+++ DATA EXTRACTS

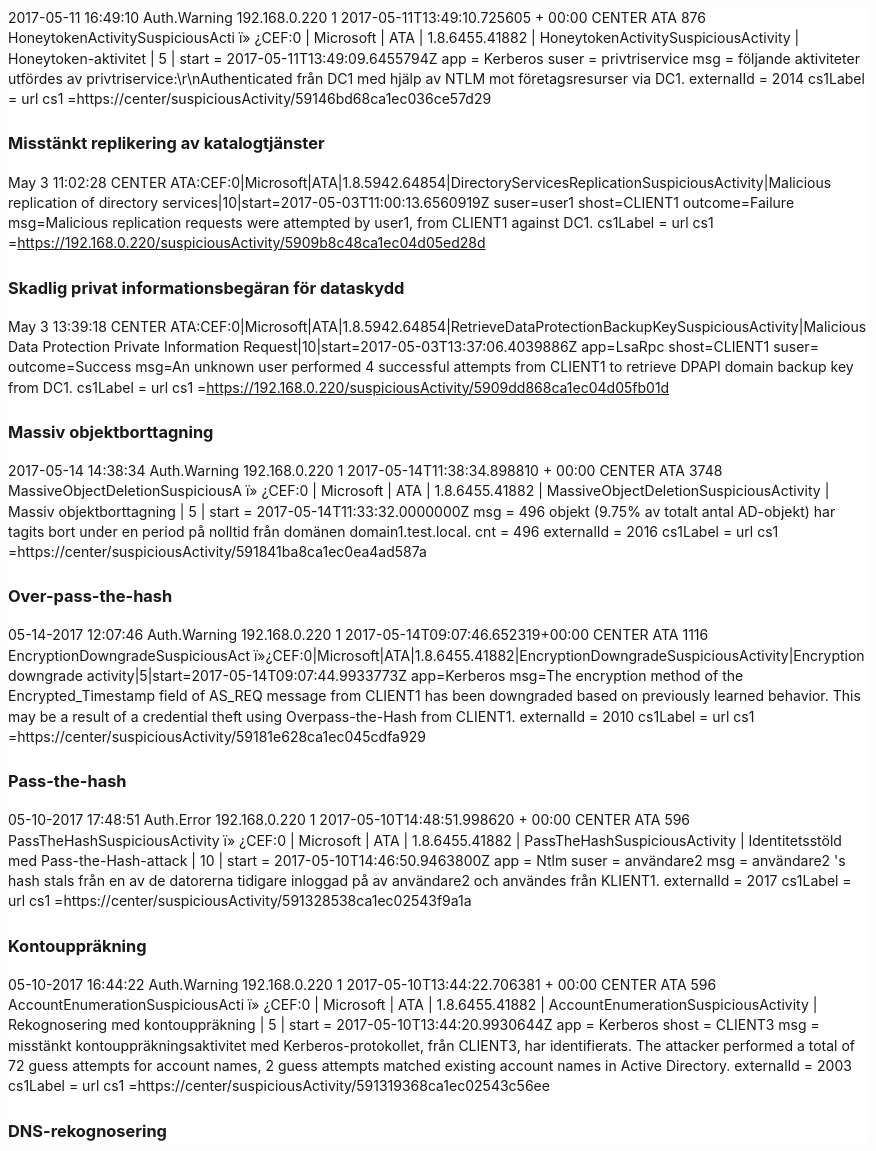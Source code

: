 2017-05-11 16:49:10 Auth.Warning 192.168.0.220 1 2017-05-11T13:49:10.725605 + 00:00 CENTER ATA 876 HoneytokenActivitySuspiciousActi ï» ¿CEF:0 | Microsoft | ATA | 1.8.6455.41882 | HoneytokenActivitySuspiciousActivity | Honeytoken-aktivitet | 5 | start = 2017-05-11T13:49:09.6455794Z app = Kerberos suser = privtriservice msg = följande aktiviteter utfördes av privtriservice:\r\nAuthenticated från DC1 med hjälp av NTLM mot företagsresurser via DC1. externalId = 2014 cs1Label = url cs1 =https://center/suspiciousActivity/59146bd68ca1ec036ce57d29
### <a name="suspicious-replication-of-directory-services"></a>Misstänkt replikering av katalogtjänster
May  3 11:02:28 CENTER ATA:CEF:0|Microsoft|ATA|1.8.5942.64854|DirectoryServicesReplicationSuspiciousActivity|Malicious replication of directory services|10|start=2017-05-03T11:00:13.6560919Z suser=user1 shost=CLIENT1 outcome=Failure msg=Malicious replication requests were attempted by user1, from CLIENT1 against DC1. cs1Label = url cs1 =https://192.168.0.220/suspiciousActivity/5909b8c48ca1ec04d05ed28d
### <a name="malicious-data-protection-private-information-request"></a>Skadlig privat informationsbegäran för dataskydd
May  3 13:39:18 CENTER ATA:CEF:0|Microsoft|ATA|1.8.5942.64854|RetrieveDataProtectionBackupKeySuspiciousActivity|Malicious Data Protection Private Information Request|10|start=2017-05-03T13:37:06.4039886Z app=LsaRpc shost=CLIENT1 suser= outcome=Success msg=An unknown user performed 4 successful attempts from CLIENT1 to retrieve DPAPI domain backup key from DC1. cs1Label = url cs1 =https://192.168.0.220/suspiciousActivity/5909dd868ca1ec04d05fb01d
### <a name="massive-object-deletion"></a>Massiv objektborttagning
2017-05-14 14:38:34 Auth.Warning 192.168.0.220 1 2017-05-14T11:38:34.898810 + 00:00 CENTER ATA 3748 MassiveObjectDeletionSuspiciousA ï» ¿CEF:0 | Microsoft | ATA | 1.8.6455.41882 | MassiveObjectDeletionSuspiciousActivity | Massiv objektborttagning | 5 | start = 2017-05-14T11:33:32.0000000Z msg = 496 objekt (9.75% av totalt antal AD-objekt) har tagits bort under en period på nolltid från domänen domain1.test.local. cnt = 496 externalId = 2016 cs1Label = url cs1 =https://center/suspiciousActivity/591841ba8ca1ec0ea4ad587a
### <a name="over-pass-the-hash"></a>Over-pass-the-hash
05-14-2017          12:07:46               Auth.Warning    192.168.0.220     1 2017-05-14T09:07:46.652319+00:00 CENTER ATA 1116 EncryptionDowngradeSuspiciousAct ï»¿CEF:0|Microsoft|ATA|1.8.6455.41882|EncryptionDowngradeSuspiciousActivity|Encryption downgrade activity|5|start=2017-05-14T09:07:44.9933773Z app=Kerberos msg=The encryption method of the Encrypted_Timestamp field of AS_REQ message from CLIENT1 has been downgraded based on previously learned behavior. This may be a result of a credential theft using Overpass-the-Hash from CLIENT1. externalId = 2010 cs1Label = url cs1 =https://center/suspiciousActivity/59181e628ca1ec045cdfa929
### <a name="pass-the-hash"></a>Pass-the-hash
05-10-2017 17:48:51 Auth.Error 192.168.0.220 1 2017-05-10T14:48:51.998620 + 00:00 CENTER ATA 596 PassTheHashSuspiciousActivity ï» ¿CEF:0 | Microsoft | ATA | 1.8.6455.41882 | PassTheHashSuspiciousActivity | Identitetsstöld med Pass-the-Hash-attack | 10 | start = 2017-05-10T14:46:50.9463800Z app = Ntlm suser = användare2 msg = användare2 's hash stals från en av de datorerna tidigare inloggad på av användare2 och användes från KLIENT1. externalId = 2017 cs1Label = url cs1 =https://center/suspiciousActivity/591328538ca1ec02543f9a1a
### <a name="account-enumeration"></a>Kontouppräkning
05-10-2017 16:44:22 Auth.Warning 192.168.0.220 1 2017-05-10T13:44:22.706381 + 00:00 CENTER ATA 596 AccountEnumerationSuspiciousActi ï» ¿CEF:0 | Microsoft | ATA | 1.8.6455.41882 | AccountEnumerationSuspiciousActivity | Rekognosering med kontouppräkning | 5 | start = 2017-05-10T13:44:20.9930644Z app = Kerberos shost = CLIENT3 msg = misstänkt kontouppräkningsaktivitet med Kerberos-protokollet, från CLIENT3, har identifierats. The attacker performed a total of 72 guess attempts for account names, 2 guess attempts matched existing account names in Active Directory. externalId = 2003 cs1Label = url cs1 =https://center/suspiciousActivity/591319368ca1ec02543c56ee
### <a name="dns-recon"></a>DNS-rekognosering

++++++

EXERCISE REQUIREMENTS: Reproduce each line of the material that mentions "replication".

SOLUTION FOR THIS EXERCISE:
### <a name="suspicious-replication-of-directory-services"></a>Misstänkt replikering av katalogtjänster
May  3 11:02:28 CENTER ATA:CEF:0|Microsoft|ATA|1.8.5942.64854|DirectoryServicesReplicationSuspiciousActivity|Malicious replication of directory services|10|start=2017-05-03T11:00:13.6560919Z suser=user1 shost=CLIENT1 outcome=Failure msg=Malicious replication requests were attempted by user1, from CLIENT1 against DC1. cs1Label = url cs1 =https://192.168.0.220/suspiciousActivity/5909b8c48ca1ec04d05ed28d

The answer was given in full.